From d78e395a0e61bec6f251211f5012498060057153 Mon Sep 17 00:00:00 2001
From: =?UTF-8?q?B=C3=A9n=C3=A9dikt=20Tran?=
 <10796600+picnixz@users.noreply.github.com>
Date: Tue, 25 Feb 2025 11:31:08 +0100
Subject: [PATCH 3/3] create utility for creating a string with N copies of
 0xFFFD

---
 Python/codecs.c | 36 +++++++++++++++++++++++++++---------
 1 file changed, 27 insertions(+), 9 deletions(-)

diff --git a/Python/codecs.c b/Python/codecs.c
index a8f3930c31291d..b876b816f688a0 100644
--- a/Python/codecs.c
+++ b/Python/codecs.c
@@ -730,6 +730,27 @@ codec_handler_write_unicode_hex(Py_UCS1 **p, Py_UCS4 ch)
 }
 
 
+/*
+ * Create a Unicode string containing 'count' copies of the official
+ * Unicode REPLACEMENT CHARACTER (0xFFFD).
+ */
+static PyObject *
+codec_handler_unicode_replacement_character(Py_ssize_t count)
+{
+    PyObject *res = PyUnicode_New(count, Py_UNICODE_REPLACEMENT_CHARACTER);
+    if (res == NULL) {
+        return NULL;
+    }
+    assert(count == 0 || PyUnicode_KIND(res) == PyUnicode_2BYTE_KIND);
+    Py_UCS2 *outp = PyUnicode_2BYTE_DATA(res);
+    for (Py_ssize_t i = 0; i < count; ++i) {
+        outp[i] = Py_UNICODE_REPLACEMENT_CHARACTER;
+    }
+    assert(_PyUnicode_CheckConsistency(res, 1));
+    return res;
+}
+
+
 // --- handler: 'strict' ------------------------------------------------------
 
 PyObject *PyCodec_StrictErrors(PyObject *exc)

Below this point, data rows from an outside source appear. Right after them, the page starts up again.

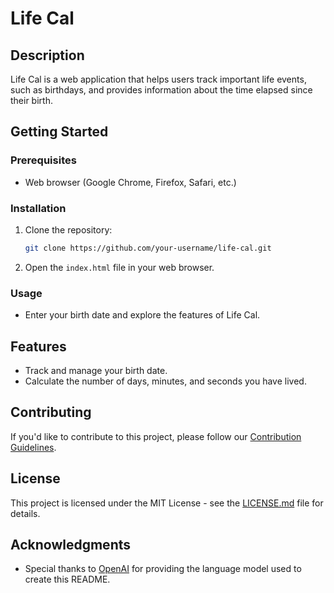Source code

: # Life Cal

## Description

Life Cal is a web application that helps users track important life events, such as birthdays, and provides information about the time elapsed since their birth.

## Getting Started

### Prerequisites

- Web browser (Google Chrome, Firefox, Safari, etc.)

### Installation

1. Clone the repository:

    ```bash
    git clone https://github.com/your-username/life-cal.git
    ```

2. Open the `index.html` file in your web browser.

### Usage

- Enter your birth date and explore the features of Life Cal.

## Features

- Track and manage your birth date.
- Calculate the number of days, minutes, and seconds you have lived.

## Contributing

If you'd like to contribute to this project, please follow our [Contribution Guidelines](CONTRIBUTING.md).

## License

This project is licensed under the MIT License - see the [LICENSE.md](LICENSE.md) file for details.

## Acknowledgments

- Special thanks to [OpenAI](https://www.openai.com) for providing the language model used to create this README.
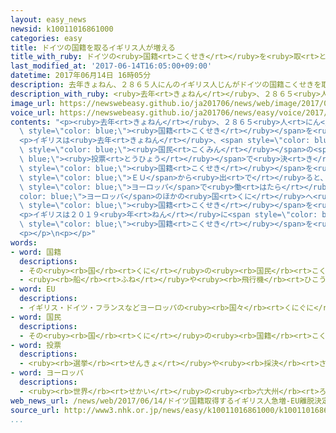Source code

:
 ```yaml
---
layout: easy_news
newsid: k10011016861000
categories: easy
title: ドイツの国籍を取るイギリス人が増える
title_with_ruby: ドイツの<ruby>国籍<rt>こくせき</rt></ruby>を<ruby>取<rt>と</rt></ruby>るイギリス<ruby>人<rt>じん</rt></ruby>が<ruby>増<rt>ふ</rt></ruby>える
last_modified_at: '2017-06-14T16:05:00+09:00'
datetime: 2017年06月14日 16時05分
description: 去年きょねん、２８６５人にんのイギリス人じんがドイツの国籍こくせきを取とりました。
description_with_ruby: <ruby>去年<rt>きょねん</rt></ruby>、２８６５<ruby>人<rt>にん</rt></ruby>のイギリス<ruby>人<rt>じん</rt></ruby>がドイツの<ruby>国籍<rt>こくせき</rt></ruby>を<ruby>取<rt>と</rt></ruby>りました。
image_url: https://newswebeasy.github.io/ja201706/news/web/image/2017/06/14/k10011016861000.jpg
voice_url: https://newswebeasy.github.io/ja201706/news/easy/voice/2017/06/14/k10011016861000.mp3
contents: "<p><ruby>去年<rt>きょねん</rt></ruby>、２８６５<ruby>人<rt>にん</rt></ruby>のイギリス<ruby>人<rt>じん</rt></ruby>がドイツの<span\
  \ style=\"color: blue;\"><ruby>国籍<rt>こくせき</rt></ruby></span>を<ruby>取<rt>と</rt></ruby>りました。これはおととしの３．６<ruby>倍<rt>ばい</rt></ruby>です。</p>\n\
  <p>イギリスは<ruby>去年<rt>きょねん</rt></ruby>、<span style=\"color: blue;\">ＥＵ</span>から<ruby>出<rt>で</rt></ruby>ることを<span\
  \ style=\"color: blue;\"><ruby>国民<rt>こくみん</rt></ruby></span>の<span style=\"color:\
  \ blue;\"><ruby>投票<rt>とうひょう</rt></ruby></span>で<ruby>決<rt>き</rt></ruby>めました。そのあと、ドイツの<span\
  \ style=\"color: blue;\"><ruby>国籍<rt>こくせき</rt></ruby></span>を<ruby>取<rt>と</rt></ruby>る<ruby>人<rt>ひと</rt></ruby>が<ruby>増<rt>ふ</rt></ruby>えました。イギリスが<span\
  \ style=\"color: blue;\">ＥＵ</span>から<ruby>出<rt>で</rt></ruby>ると、イギリス<ruby>人<rt>じん</rt></ruby>が<span\
  \ style=\"color: blue;\">ヨーロッパ</span>で<ruby>働<rt>はたら</rt></ruby>くことや、<span style=\"\
  color: blue;\">ヨーロッパ</span>のほかの<ruby>国<rt>くに</rt></ruby>へ<ruby>自由<rt>じゆう</rt></ruby>に<ruby>行<rt>い</rt></ruby>くことが<ruby>難<rt>むずか</rt></ruby>しくなるかもしれません。このため、ドイツの<span\
  \ style=\"color: blue;\"><ruby>国籍<rt>こくせき</rt></ruby></span>を<ruby>取<rt>と</rt></ruby>る<ruby>人<rt>ひと</rt></ruby>が<ruby>増<rt>ふ</rt></ruby>えたと<ruby>考<rt>かんが</rt></ruby>えられています。</p>\n\
  <p>イギリスは２０１９<ruby>年<rt>ねん</rt></ruby>に<span style=\"color: blue;\">ＥＵ</span>から<ruby>出<rt>で</rt></ruby>ることになるため、ドイツの<span\
  \ style=\"color: blue;\"><ruby>国籍<rt>こくせき</rt></ruby></span>を<ruby>取<rt>と</rt></ruby>る<ruby>人<rt>ひと</rt></ruby>はこれからもっと<ruby>増<rt>ふ</rt></ruby>えそうです。</p>\n\
  <p></p>\n<p></p>"
words:
- word: 国籍
  descriptions:
  - その<ruby><rb>国</rb><rt>くに</rt></ruby>の<ruby><rb>国民</rb><rt>こくみん</rt></ruby>であるという<ruby><rb>身分</rb><rt>みぶん</rt></ruby>・<ruby><rb>資格</rb><rt>しかく</rt></ruby>。
  - <ruby><rb>船</rb><rt>ふね</rt></ruby>や<ruby><rb>飛行機</rb><rt>ひこうき</rt></ruby>がその<ruby><rb>国</rb><rt>くに</rt></ruby>に<ruby><rb>属</rb><rt>ぞく</rt></ruby>していること。
- word: EU
  descriptions:
  - イギリス・ドイツ・フランスなどヨーロッパの<ruby><rb>国々</rb><rt>くにぐに</rt></ruby>が、<ruby><rb>共同</rb><rt>きょうどう</rt></ruby>で<ruby><rb>国</rb><rt>くに</rt></ruby>の<ruby><rb>安全</rb><rt>あんぜん</rt></ruby>をはかったり<ruby><rb>経済</rb><rt>けいざい</rt></ruby>を<ruby><rb>運営</rb><rt>うんえい</rt></ruby>したりしようとする<ruby><rb>組織</rb><rt>そしき</rt></ruby>。
- word: 国民
  descriptions:
  - その<ruby><rb>国</rb><rt>くに</rt></ruby>の<ruby><rb>国籍</rb><rt>こくせき</rt></ruby>を<ruby><rb>持</rb><rt>も</rt></ruby>つ<ruby><rb>人々</rb><rt>ひとびと</rt></ruby>。
- word: 投票
  descriptions:
  - <ruby><rb>選挙</rb><rt>せんきょ</rt></ruby>や<ruby><rb>採決</rb><rt>さいけつ</rt></ruby>で、<ruby><rb>選</rb><rt>えら</rt></ruby>びたい<ruby><rb>人</rb><rt>ひと</rt></ruby>の<ruby><rb>名前</rb><rt>なまえ</rt></ruby>や、<ruby><rb>賛成</rb><rt>さんせい</rt></ruby>か<ruby><rb>反対</rb><rt>はんたい</rt></ruby>かを、<ruby><rb>紙</rb><rt>かみ</rt></ruby>に<ruby><rb>書</rb><rt>か</rt></ruby>いて<ruby><rb>出</rb><rt>だ</rt></ruby>すこと。
- word: ヨーロッパ
  descriptions:
  - <ruby><rb>世界</rb><rt>せかい</rt></ruby>の<ruby><rb>六大州</rb><rt>ろくだいしゅう</rt></ruby>の<ruby><rb>一</rb><rt>ひと</rt></ruby>つ。アジアの<ruby><rb>北西</rb><rt>ほくせい</rt></ruby>、アフリカの<ruby><rb>北</rb><rt>きた</rt></ruby>にある。<ruby><rb>産業</rb><rt>さんぎょう</rt></ruby>や<ruby><rb>文化</rb><rt>ぶんか</rt></ruby>が<ruby><rb>発達</rb><rt>はったつ</rt></ruby>した<ruby><rb>国</rb><rt>くに</rt></ruby>が<ruby><rb>多</rb><rt>おお</rt></ruby>い。
web_news_url: /news/web/2017/06/14/ドイツ国籍取得するイギリス人急増-EU離脱決定後/
source_url: http://www3.nhk.or.jp/news/easy/k10011016861000/k10011016861000.html
...
```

@@ -804,8 +825,11 @@ _PyCodec_ReplaceUnicodeDecodeError(PyObject *exc)
     if (PyUnicodeDecodeError_GetEnd(exc, &end) < 0) {
         return NULL;
     }
-    // Note: Py_UNICODE_REPLACEMENT_CHARACTER < (2 ** 16) < INT_MAX
-    return Py_BuildValue("(Cn)", (int)Py_UNICODE_REPLACEMENT_CHARACTER, end);
+    PyObject *res = codec_handler_unicode_replacement_character(1);
+    if (res == NULL) {
+        return NULL;
+    }
+    return Py_BuildValue("(Nn)", res, end);
 }
 
 
@@ -818,16 +842,10 @@ _PyCodec_ReplaceUnicodeTranslateError(PyObject *exc)
     {
         return NULL;
     }
-    PyObject *res = PyUnicode_New(slen, Py_UNICODE_REPLACEMENT_CHARACTER);
+    PyObject *res = codec_handler_unicode_replacement_character(slen);
     if (res == NULL) {
         return NULL;
     }
-    assert(slen == 0 || PyUnicode_KIND(res) == PyUnicode_2BYTE_KIND);
-    Py_UCS2 *outp = PyUnicode_2BYTE_DATA(res);
-    for (Py_ssize_t i = 0; i < slen; ++i) {
-        outp[i] = Py_UNICODE_REPLACEMENT_CHARACTER;
-    }
-    assert(_PyUnicode_CheckConsistency(res, 1));
     return Py_BuildValue("(Nn)", res, end);
 }